O trabalho persistente de um agricultor mineiro está rendendo frutos literalmente doces e valorizados. Thiago Lima, produtor de abacaxi em Presidente Olegário, na região do Alto Paranaíba em Minas Gerais, transformou sua lavoura em um caso de sucesso após cinco anos de dedicação. Hoje, ele mantém o abastecimento de toda a região e viu o preço da caixa da fruta quadruplicar, um reflexo claro da qualidade conquistada.
Da persistência à prosperidade: a virada no negócio
A trajetória de Thiago não foi sempre fácil. Nos três primeiros anos de atividade, o lucro era praticamente inexistente. Tudo o que era ganho era reinvestido no próprio negócio, uma necessidade imposta pela alta concorrência de outros agricultores locais que também cultivavam abacaxi. Naquela época, com uma oferta muito elevada, o preço de uma caixa de abacaxi chegou a cair para apenas R$ 20, um valor que fez muitos desistirem da cultura.

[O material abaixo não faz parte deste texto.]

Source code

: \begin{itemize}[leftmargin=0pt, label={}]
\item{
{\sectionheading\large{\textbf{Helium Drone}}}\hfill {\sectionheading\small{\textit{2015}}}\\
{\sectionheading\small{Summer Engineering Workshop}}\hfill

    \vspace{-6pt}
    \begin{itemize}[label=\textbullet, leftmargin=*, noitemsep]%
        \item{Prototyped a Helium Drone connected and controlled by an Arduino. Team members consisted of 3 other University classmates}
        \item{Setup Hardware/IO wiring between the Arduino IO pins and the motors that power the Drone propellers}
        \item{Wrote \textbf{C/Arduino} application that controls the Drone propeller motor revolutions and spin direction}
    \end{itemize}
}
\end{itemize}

No entanto, Thiago e seu irmão decidiram manter a fé. "Eu e meu irmão pensamos em manter o mercado porque um dia vai melhorar. Toda fase boa e ruim é passageira. E eu acredito que agora essa fase ruim passou", relembra o produtor. A aposta deu certo. Atualmente, a mesma caixa é comercializada por R$ 80, uma valorização que recompensa a resiliência e a aposta na qualidade.
Os cuidados diários que garantem o sabor único
A produção de Thiago é de grande escala e exige atenção constante. São aproximadamente 30 mil pés de abacaxi ocupando uma área de dois hectares, equivalente a quase três campos de futebol. A colheita ocorre durante um período específico e delicado, que vai desde o início de outubro até janeiro. Se a fruta não for colhida no ponto certo, ela se torna alvo de pragas e fica imprópria para o consumo.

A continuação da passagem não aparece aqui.